After the gateway list is collected, it shuffles it and enters the addresses in the host table.
checkother
and othersleep
are at the heart of
the excessive propagation of the virus. It is clear that the author
intended for the virus to detect that a machine was already infected, and
if so to skip it. The code is actually fraught with timing flaws and
design errors which lead it to permit multiple infections, probably more
often than the designer intended.
An active infection uses the othersleep
routine for two
purposes, first to sleep so that it doesn't use much processor
time, and second to listen for requests from ``incoming'' viruses. The
virus which is running othersleep
is referred to as the
``listener'' and the virus which is running checkother
is
referred to as the ``tester''.
If the connection is successful, the checker sends a magic number, and listens (for up to 300 seconds) for a magic number from the listener. If the magic number is wrong, the checker assumes it is being spoofed and continues to run.

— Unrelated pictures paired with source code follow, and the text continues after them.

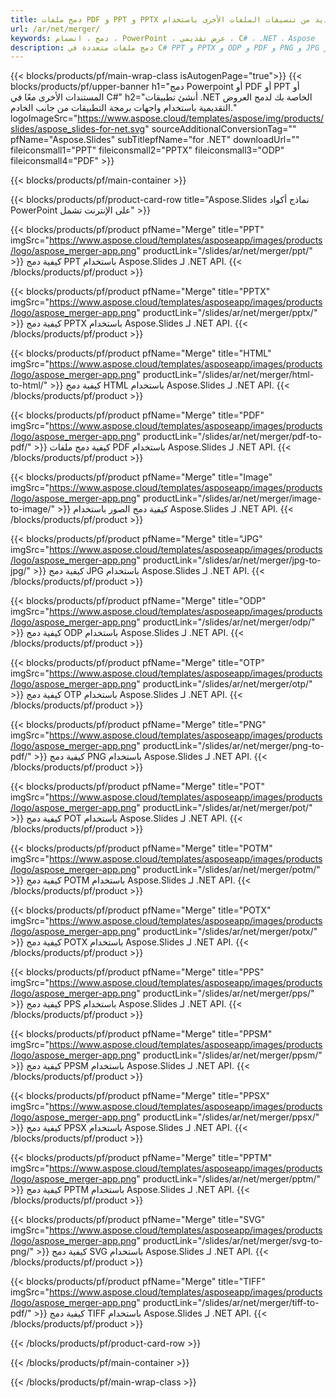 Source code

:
 ```yaml
---
title: دمج ملفات PDF و PPT و PPTX والعديد من تنسيقات الملفات الأخرى باستخدام C#
url: /ar/net/merger/
keywords: دمج ، انضمام ، PowerPoint ، عرض تقديمي ، C# ، .NET ، Aspose
description: دمج ملفات متعددة في C# PPT و PPTX و ODP و PDF و PNG و JPG وغيرها الكثير.
---
```


{{< blocks/products/pf/main-wrap-class isAutogenPage="true">}}
{{< blocks/products/pf/upper-banner h1="دمج Powerpoint أو PDF أو PPT أو المستندات الأخرى معًا في C#" h2="أنشئ تطبيقات .NET الخاصة بك لدمج العروض التقديمية باستخدام واجهات برمجة التطبيقات من جانب الخادم." logoImageSrc="https://www.aspose.cloud/templates/aspose/img/products/slides/aspose_slides-for-net.svg" sourceAdditionalConversionTag="" pfName="Aspose.Slides" subTitlepfName="for .NET" downloadUrl="" fileiconsmall1="PPT" fileiconsmall2="PPTX" fileiconsmall3="ODP" fileiconsmall4="PDF" >}}

{{< blocks/products/pf/main-container >}}

{{< blocks/products/pf/product-card-row title="Aspose.Slides نماذج أكواد PowerPoint على الإنترنت تشمل" >}}

{{< blocks/products/pf/product pfName="Merge" title="PPT" imgSrc="https://www.aspose.cloud/templates/asposeapp/images/products/logo/aspose_merger-app.png" productLink="/slides/ar/net/merger/ppt/" >}}
كيفية دمج PPT باستخدام Aspose.Slides لـ .NET API.
{{< /blocks/products/pf/product >}}

{{< blocks/products/pf/product pfName="Merge" title="PPTX" imgSrc="https://www.aspose.cloud/templates/asposeapp/images/products/logo/aspose_merger-app.png" productLink="/slides/ar/net/merger/pptx/" >}}
كيفية دمج PPTX باستخدام Aspose.Slides لـ .NET API.
{{< /blocks/products/pf/product >}}

{{< blocks/products/pf/product pfName="Merge" title="HTML" imgSrc="https://www.aspose.cloud/templates/asposeapp/images/products/logo/aspose_merger-app.png" productLink="/slides/ar/net/merger/html-to-html/" >}}
كيفية دمج HTML باستخدام Aspose.Slides لـ .NET API.
{{< /blocks/products/pf/product >}}

{{< blocks/products/pf/product pfName="Merge" title="PDF" imgSrc="https://www.aspose.cloud/templates/asposeapp/images/products/logo/aspose_merger-app.png" productLink="/slides/ar/net/merger/pdf-to-pdf/" >}}
كيفية دمج ملفات PDF باستخدام Aspose.Slides لـ .NET API.
{{< /blocks/products/pf/product >}}

{{< blocks/products/pf/product pfName="Merge" title="Image" imgSrc="https://www.aspose.cloud/templates/asposeapp/images/products/logo/aspose_merger-app.png" productLink="/slides/ar/net/merger/image-to-image/" >}}
كيفية دمج الصور باستخدام Aspose.Slides لـ .NET API.
{{< /blocks/products/pf/product >}}

{{< blocks/products/pf/product pfName="Merge" title="JPG" imgSrc="https://www.aspose.cloud/templates/asposeapp/images/products/logo/aspose_merger-app.png" productLink="/slides/ar/net/merger/jpg-to-jpg/" >}}
كيفية دمج JPG باستخدام Aspose.Slides لـ .NET API.
{{< /blocks/products/pf/product >}}

{{< blocks/products/pf/product pfName="Merge" title="ODP" imgSrc="https://www.aspose.cloud/templates/asposeapp/images/products/logo/aspose_merger-app.png" productLink="/slides/ar/net/merger/odp/" >}}
كيفية دمج ODP باستخدام Aspose.Slides لـ .NET API.
{{< /blocks/products/pf/product >}}

{{< blocks/products/pf/product pfName="Merge" title="OTP" imgSrc="https://www.aspose.cloud/templates/asposeapp/images/products/logo/aspose_merger-app.png" productLink="/slides/ar/net/merger/otp/" >}}
كيفية دمج OTP باستخدام Aspose.Slides لـ .NET API.
{{< /blocks/products/pf/product >}}

{{< blocks/products/pf/product pfName="Merge" title="PNG" imgSrc="https://www.aspose.cloud/templates/asposeapp/images/products/logo/aspose_merger-app.png" productLink="/slides/ar/net/merger/png-to-pdf/" >}}
كيفية دمج PNG باستخدام Aspose.Slides لـ .NET API.
{{< /blocks/products/pf/product >}}

{{< blocks/products/pf/product pfName="Merge" title="POT" imgSrc="https://www.aspose.cloud/templates/asposeapp/images/products/logo/aspose_merger-app.png" productLink="/slides/ar/net/merger/pot/" >}}
كيفية دمج POT باستخدام Aspose.Slides لـ .NET API.
{{< /blocks/products/pf/product >}}

{{< blocks/products/pf/product pfName="Merge" title="POTM" imgSrc="https://www.aspose.cloud/templates/asposeapp/images/products/logo/aspose_merger-app.png" productLink="/slides/ar/net/merger/potm/" >}}
كيفية دمج POTM باستخدام Aspose.Slides لـ .NET API.
{{< /blocks/products/pf/product >}}

{{< blocks/products/pf/product pfName="Merge" title="POTX" imgSrc="https://www.aspose.cloud/templates/asposeapp/images/products/logo/aspose_merger-app.png" productLink="/slides/ar/net/merger/potx/" >}}
كيفية دمج POTX باستخدام Aspose.Slides لـ .NET API.
{{< /blocks/products/pf/product >}}

{{< blocks/products/pf/product pfName="Merge" title="PPS" imgSrc="https://www.aspose.cloud/templates/asposeapp/images/products/logo/aspose_merger-app.png" productLink="/slides/ar/net/merger/pps/" >}}
كيفية دمج PPS باستخدام Aspose.Slides لـ .NET API.
{{< /blocks/products/pf/product >}}

{{< blocks/products/pf/product pfName="Merge" title="PPSM" imgSrc="https://www.aspose.cloud/templates/asposeapp/images/products/logo/aspose_merger-app.png" productLink="/slides/ar/net/merger/ppsm/" >}}
كيفية دمج PPSM باستخدام Aspose.Slides لـ .NET API.
{{< /blocks/products/pf/product >}}

{{< blocks/products/pf/product pfName="Merge" title="PPSX" imgSrc="https://www.aspose.cloud/templates/asposeapp/images/products/logo/aspose_merger-app.png" productLink="/slides/ar/net/merger/ppsx/" >}}
كيفية دمج PPSX باستخدام Aspose.Slides لـ .NET API.
{{< /blocks/products/pf/product >}}

{{< blocks/products/pf/product pfName="Merge" title="PPTM" imgSrc="https://www.aspose.cloud/templates/asposeapp/images/products/logo/aspose_merger-app.png" productLink="/slides/ar/net/merger/pptm/" >}}
كيفية دمج PPTM باستخدام Aspose.Slides لـ .NET API.
{{< /blocks/products/pf/product >}}

{{< blocks/products/pf/product pfName="Merge" title="SVG" imgSrc="https://www.aspose.cloud/templates/asposeapp/images/products/logo/aspose_merger-app.png" productLink="/slides/ar/net/merger/svg-to-png/" >}}
كيفية دمج SVG باستخدام Aspose.Slides لـ .NET API.
{{< /blocks/products/pf/product >}}

{{< blocks/products/pf/product pfName="Merge" title="TIFF" imgSrc="https://www.aspose.cloud/templates/asposeapp/images/products/logo/aspose_merger-app.png" productLink="/slides/ar/net/merger/tiff-to-pdf/" >}}
كيفية دمج TIFF باستخدام Aspose.Slides لـ .NET API.
{{< /blocks/products/pf/product >}}


{{< /blocks/products/pf/product-card-row >}}

{{< /blocks/products/pf/main-container >}}
    
{{< /blocks/products/pf/main-wrap-class >}}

The checker then picks a random number, shifts it right by three
(throwing away the lower three bits) and sends it to the listener. It
expects a number back within ten seconds, which it adds to the one
sent. If this sum is even, the sender increments pleasequit
,
which (as noted in section [pleasequit]) does very little.
Once it has finished communicating (or failing to communicate) with the listener, the checker sleeps for five seconds and tries to become a listener. It creates a TCP stream socket, sets the socket options to indicate that it should allow multiple binds to that address (in case the listener still hasn't exited, perhaps?) and then binds the socket to port 23357, and listens on it (permitting a backlog of up to ten pending connections.)
othersleep
routine is run when the main body of the virus
wants to idle for a period of time. This was apparently intended to help the
virus ``hide'' so that it wouldn't use enough processor time to be
noticed. While the main program sleeps, the listener code waits to see
if any checkers have appeared and queried for the existence of a
listener, as a simple ``background task'' of the main virus.
The routine first checks to see if it has been set up as a listener;
if not, it calls the normal sleep
function to sleep for the
requested number of seconds, and returns.
If it is set up as a listener, it listens on the checking port with a timeout. If it times out, it returns, otherwise it deals with the connection and subtracts the elapsed real time from the time out value.
The body of the listener ``accepts'' the connection, and sends a magic number to the checker. It then listens (for up to 10 seconds) for the checker's magic number, and picks a random number. It shifts the random number right by three, discarding the lower bits, and sends it up to the checker; it then listens (for up to 10 seconds) for a random number from the checker. If any of these steps fail, the connection is closed and the checker is ignored.
Once the exchanges have occurred, the address of the incoming
connection is compared with the loopback address.
If it is not from the loopback address, the attempt is ignored. If it
is, then if the sum of the exchanged random numbers is odd, the
listener increments pleasequit
(with little effect, as
noted in section [pleasequit]) and closes the listener connection.